Start of Records for processing
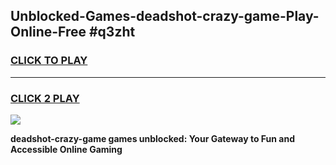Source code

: 
## Unblocked-Games-deadshot-crazy-game-Play-Online-Free #q3zht
<h3>
<a href="https://us.freeplayer.one?title=deadshot-crazy-game&ref=10M">CLICK TO PLAY</a></h3>
<hr>

<h3>
<a href="https://us.freeplayer.one?title=deadshot-crazy-game&ref=10M">CLICK 2 PLAY</a>
  
</h3>

<a href="https://us.freeplayer.one?title=deadshot-crazy-game&ref=10M"><img src="https://clearcache.store/games.png"></a>


**deadshot-crazy-game games unblocked: Your Gateway to Fun and Accessible Online Gaming**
End of Records for processing
◆ Exercise ◆
Respond with nothing but the number of lines in the entries that contain the string "https".

◆ Response area ◆
3